> [YOUR ASSIGNMENT]:
The response should be the complete listing below, unchanged.

++++++++

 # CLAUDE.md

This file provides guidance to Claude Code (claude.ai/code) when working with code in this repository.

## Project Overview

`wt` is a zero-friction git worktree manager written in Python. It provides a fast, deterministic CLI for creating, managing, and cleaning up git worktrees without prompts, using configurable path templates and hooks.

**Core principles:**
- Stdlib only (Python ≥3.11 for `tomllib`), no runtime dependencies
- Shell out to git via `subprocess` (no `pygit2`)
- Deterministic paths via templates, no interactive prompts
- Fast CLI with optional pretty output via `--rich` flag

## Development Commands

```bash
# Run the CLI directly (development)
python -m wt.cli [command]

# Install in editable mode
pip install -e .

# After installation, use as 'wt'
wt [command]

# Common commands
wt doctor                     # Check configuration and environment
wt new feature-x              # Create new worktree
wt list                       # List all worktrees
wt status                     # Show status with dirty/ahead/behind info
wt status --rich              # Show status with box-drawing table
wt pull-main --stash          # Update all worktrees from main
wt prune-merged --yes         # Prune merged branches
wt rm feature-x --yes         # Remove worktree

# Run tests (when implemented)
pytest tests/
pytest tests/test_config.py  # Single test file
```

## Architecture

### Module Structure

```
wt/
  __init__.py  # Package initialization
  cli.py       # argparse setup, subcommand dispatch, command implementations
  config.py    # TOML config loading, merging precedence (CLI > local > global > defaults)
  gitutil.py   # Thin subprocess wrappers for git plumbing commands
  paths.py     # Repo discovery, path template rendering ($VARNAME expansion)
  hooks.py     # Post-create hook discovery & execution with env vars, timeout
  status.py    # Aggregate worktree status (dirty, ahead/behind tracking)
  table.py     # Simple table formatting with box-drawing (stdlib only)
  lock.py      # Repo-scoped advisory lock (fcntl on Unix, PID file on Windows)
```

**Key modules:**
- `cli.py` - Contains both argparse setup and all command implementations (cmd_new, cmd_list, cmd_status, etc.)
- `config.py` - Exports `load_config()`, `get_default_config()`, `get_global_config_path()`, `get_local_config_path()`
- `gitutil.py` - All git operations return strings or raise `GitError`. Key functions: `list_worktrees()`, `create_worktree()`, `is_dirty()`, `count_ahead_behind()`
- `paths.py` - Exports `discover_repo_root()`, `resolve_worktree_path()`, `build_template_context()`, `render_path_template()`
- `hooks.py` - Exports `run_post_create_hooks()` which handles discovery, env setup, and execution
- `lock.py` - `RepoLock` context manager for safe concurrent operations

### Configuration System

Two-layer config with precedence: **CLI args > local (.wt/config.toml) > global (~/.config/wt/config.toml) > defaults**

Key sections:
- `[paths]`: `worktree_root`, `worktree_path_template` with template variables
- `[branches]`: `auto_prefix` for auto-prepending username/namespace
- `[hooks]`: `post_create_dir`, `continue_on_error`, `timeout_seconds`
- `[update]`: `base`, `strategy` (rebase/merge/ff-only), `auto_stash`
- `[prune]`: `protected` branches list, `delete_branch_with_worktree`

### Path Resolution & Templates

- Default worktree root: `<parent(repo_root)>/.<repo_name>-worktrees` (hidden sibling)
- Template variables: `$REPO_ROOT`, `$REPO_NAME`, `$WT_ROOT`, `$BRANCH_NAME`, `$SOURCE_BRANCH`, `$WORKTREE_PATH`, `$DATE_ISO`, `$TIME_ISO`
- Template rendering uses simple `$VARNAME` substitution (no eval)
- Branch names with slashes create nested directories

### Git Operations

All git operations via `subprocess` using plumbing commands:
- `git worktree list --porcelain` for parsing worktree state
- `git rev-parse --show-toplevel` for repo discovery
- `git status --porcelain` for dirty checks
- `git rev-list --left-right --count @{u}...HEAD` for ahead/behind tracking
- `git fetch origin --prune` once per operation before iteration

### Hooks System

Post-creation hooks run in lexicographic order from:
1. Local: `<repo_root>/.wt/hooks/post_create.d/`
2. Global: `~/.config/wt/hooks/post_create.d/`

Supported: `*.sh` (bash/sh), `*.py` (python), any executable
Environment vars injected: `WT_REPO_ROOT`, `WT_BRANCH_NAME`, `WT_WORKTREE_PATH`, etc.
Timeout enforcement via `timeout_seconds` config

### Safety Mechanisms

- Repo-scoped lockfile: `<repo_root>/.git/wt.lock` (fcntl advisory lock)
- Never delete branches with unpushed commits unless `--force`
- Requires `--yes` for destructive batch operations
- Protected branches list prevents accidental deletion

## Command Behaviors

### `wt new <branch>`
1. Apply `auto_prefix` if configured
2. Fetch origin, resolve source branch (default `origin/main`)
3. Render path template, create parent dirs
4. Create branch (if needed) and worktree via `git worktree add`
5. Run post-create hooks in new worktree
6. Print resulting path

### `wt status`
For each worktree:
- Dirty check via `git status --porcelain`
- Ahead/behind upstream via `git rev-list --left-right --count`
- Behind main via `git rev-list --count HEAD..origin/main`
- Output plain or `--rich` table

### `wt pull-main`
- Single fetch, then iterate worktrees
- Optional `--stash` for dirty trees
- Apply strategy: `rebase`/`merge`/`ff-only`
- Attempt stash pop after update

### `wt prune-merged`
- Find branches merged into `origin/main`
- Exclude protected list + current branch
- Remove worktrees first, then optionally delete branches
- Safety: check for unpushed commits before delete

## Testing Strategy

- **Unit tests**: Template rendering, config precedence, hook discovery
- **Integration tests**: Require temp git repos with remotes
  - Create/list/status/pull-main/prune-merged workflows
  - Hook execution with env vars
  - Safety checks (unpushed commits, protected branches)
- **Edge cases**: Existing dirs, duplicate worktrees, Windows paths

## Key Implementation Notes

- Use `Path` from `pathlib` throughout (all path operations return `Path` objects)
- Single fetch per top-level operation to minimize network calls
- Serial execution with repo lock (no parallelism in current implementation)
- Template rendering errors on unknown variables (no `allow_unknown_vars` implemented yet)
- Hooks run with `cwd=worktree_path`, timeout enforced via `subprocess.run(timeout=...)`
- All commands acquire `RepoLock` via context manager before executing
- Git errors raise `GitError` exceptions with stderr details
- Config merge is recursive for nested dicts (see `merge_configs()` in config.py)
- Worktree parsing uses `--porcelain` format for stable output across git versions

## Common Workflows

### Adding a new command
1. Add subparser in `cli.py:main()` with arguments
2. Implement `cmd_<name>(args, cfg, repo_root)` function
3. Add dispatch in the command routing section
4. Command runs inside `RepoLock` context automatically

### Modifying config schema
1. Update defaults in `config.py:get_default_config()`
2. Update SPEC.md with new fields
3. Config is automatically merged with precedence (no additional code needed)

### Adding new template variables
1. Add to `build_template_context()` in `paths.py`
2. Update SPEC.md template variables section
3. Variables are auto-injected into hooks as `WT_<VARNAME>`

++++++++

> [WRITTEN REPLY]:
 # CLAUDE.md

This file provides guidance to Claude Code (claude.ai/code) when working with code in this repository.

## Project Overview

`wt` is a zero-friction git worktree manager written in Python. It provides a fast, deterministic CLI for creating, managing, and cleaning up git worktrees without prompts, using configurable path templates and hooks.

**Core principles:**
- Stdlib only (Python ≥3.11 for `tomllib`), no runtime dependencies
- Shell out to git via `subprocess` (no `pygit2`)
- Deterministic paths via templates, no interactive prompts
- Fast CLI with optional pretty output via `--rich` flag

## Development Commands

```bash
# Run the CLI directly (development)
python -m wt.cli [command]

# Install in editable mode
pip install -e .

# After installation, use as 'wt'
wt [command]

# Common commands
wt doctor                     # Check configuration and environment
wt new feature-x              # Create new worktree
wt list                       # List all worktrees
wt status                     # Show status with dirty/ahead/behind info
wt status --rich              # Show status with box-drawing table
wt pull-main --stash          # Update all worktrees from main
wt prune-merged --yes         # Prune merged branches
wt rm feature-x --yes         # Remove worktree

# Run tests (when implemented)
pytest tests/
pytest tests/test_config.py  # Single test file
```

## Architecture

### Module Structure

```
wt/
  __init__.py  # Package initialization
  cli.py       # argparse setup, subcommand dispatch, command implementations
  config.py    # TOML config loading, merging precedence (CLI > local > global > defaults)
  gitutil.py   # Thin subprocess wrappers for git plumbing commands
  paths.py     # Repo discovery, path template rendering ($VARNAME expansion)
  hooks.py     # Post-create hook discovery & execution with env vars, timeout
  status.py    # Aggregate worktree status (dirty, ahead/behind tracking)
  table.py     # Simple table formatting with box-drawing (stdlib only)
  lock.py      # Repo-scoped advisory lock (fcntl on Unix, PID file on Windows)
```

**Key modules:**
- `cli.py` - Contains both argparse setup and all command implementations (cmd_new, cmd_list, cmd_status, etc.)
- `config.py` - Exports `load_config()`, `get_default_config()`, `get_global_config_path()`, `get_local_config_path()`
- `gitutil.py` - All git operations return strings or raise `GitError`. Key functions: `list_worktrees()`, `create_worktree()`, `is_dirty()`, `count_ahead_behind()`
- `paths.py` - Exports `discover_repo_root()`, `resolve_worktree_path()`, `build_template_context()`, `render_path_template()`
- `hooks.py` - Exports `run_post_create_hooks()` which handles discovery, env setup, and execution
- `lock.py` - `RepoLock` context manager for safe concurrent operations

### Configuration System

Two-layer config with precedence: **CLI args > local (.wt/config.toml) > global (~/.config/wt/config.toml) > defaults**

Key sections:
- `[paths]`: `worktree_root`, `worktree_path_template` with template variables
- `[branches]`: `auto_prefix` for auto-prepending username/namespace
- `[hooks]`: `post_create_dir`, `continue_on_error`, `timeout_seconds`
- `[update]`: `base`, `strategy` (rebase/merge/ff-only), `auto_stash`
- `[prune]`: `protected` branches list, `delete_branch_with_worktree`

### Path Resolution & Templates

- Default worktree root: `<parent(repo_root)>/.<repo_name>-worktrees` (hidden sibling)
- Template variables: `$REPO_ROOT`, `$REPO_NAME`, `$WT_ROOT`, `$BRANCH_NAME`, `$SOURCE_BRANCH`, `$WORKTREE_PATH`, `$DATE_ISO`, `$TIME_ISO`
- Template rendering uses simple `$VARNAME` substitution (no eval)
- Branch names with slashes create nested directories

### Git Operations

All git operations via `subprocess` using plumbing commands:
- `git worktree list --porcelain` for parsing worktree state
- `git rev-parse --show-toplevel` for repo discovery
- `git status --porcelain` for dirty checks
- `git rev-list --left-right --count @{u}...HEAD` for ahead/behind tracking
- `git fetch origin --prune` once per operation before iteration

### Hooks System

Post-creation hooks run in lexicographic order from:
1. Local: `<repo_root>/.wt/hooks/post_create.d/`
2. Global: `~/.config/wt/hooks/post_create.d/`

Supported: `*.sh` (bash/sh), `*.py` (python), any executable
Environment vars injected: `WT_REPO_ROOT`, `WT_BRANCH_NAME`, `WT_WORKTREE_PATH`, etc.
Timeout enforcement via `timeout_seconds` config

### Safety Mechanisms

- Repo-scoped lockfile: `<repo_root>/.git/wt.lock` (fcntl advisory lock)
- Never delete branches with unpushed commits unless `--force`
- Requires `--yes` for destructive batch operations
- Protected branches list prevents accidental deletion

## Command Behaviors

### `wt new <branch>`
1. Apply `auto_prefix` if configured
2. Fetch origin, resolve source branch (default `origin/main`)
3. Render path template, create parent dirs
4. Create branch (if needed) and worktree via `git worktree add`
5. Run post-create hooks in new worktree
6. Print resulting path

### `wt status`
For each worktree:
- Dirty check via `git status --porcelain`
- Ahead/behind upstream via `git rev-list --left-right --count`
- Behind main via `git rev-list --count HEAD..origin/main`
- Output plain or `--rich` table

### `wt pull-main`
- Single fetch, then iterate worktrees
- Optional `--stash` for dirty trees
- Apply strategy: `rebase`/`merge`/`ff-only`
- Attempt stash pop after update

### `wt prune-merged`
- Find branches merged into `origin/main`
- Exclude protected list + current branch
- Remove worktrees first, then optionally delete branches
- Safety: check for unpushed commits before delete

## Testing Strategy

- **Unit tests**: Template rendering, config precedence, hook discovery
- **Integration tests**: Require temp git repos with remotes
  - Create/list/status/pull-main/prune-merged workflows
  - Hook execution with env vars
  - Safety checks (unpushed commits, protected branches)
- **Edge cases**: Existing dirs, duplicate worktrees, Windows paths

## Key Implementation Notes

- Use `Path` from `pathlib` throughout (all path operations return `Path` objects)
- Single fetch per top-level operation to minimize network calls
- Serial execution with repo lock (no parallelism in current implementation)
- Template rendering errors on unknown variables (no `allow_unknown_vars` implemented yet)
- Hooks run with `cwd=worktree_path`, timeout enforced via `subprocess.run(timeout=...)`
- All commands acquire `RepoLock` via context manager before executing
- Git errors raise `GitError` exceptions with stderr details
- Config merge is recursive for nested dicts (see `merge_configs()` in config.py)
- Worktree parsing uses `--porcelain` format for stable output across git versions

## Common Workflows

### Adding a new command
1. Add subparser in `cli.py:main()` with arguments
2. Implement `cmd_<name>(args, cfg, repo_root)` function
3. Add dispatch in the command routing section
4. Command runs inside `RepoLock` context automatically

### Modifying config schema
1. Update defaults in `config.py:get_default_config()`
2. Update SPEC.md with new fields
3. Config is automatically merged with precedence (no additional code needed)

### Adding new template variables
1. Add to `build_template_context()` in `paths.py`
2. Update SPEC.md template variables section
3. Variables are auto-injected into hooks as `WT_<VARNAME>`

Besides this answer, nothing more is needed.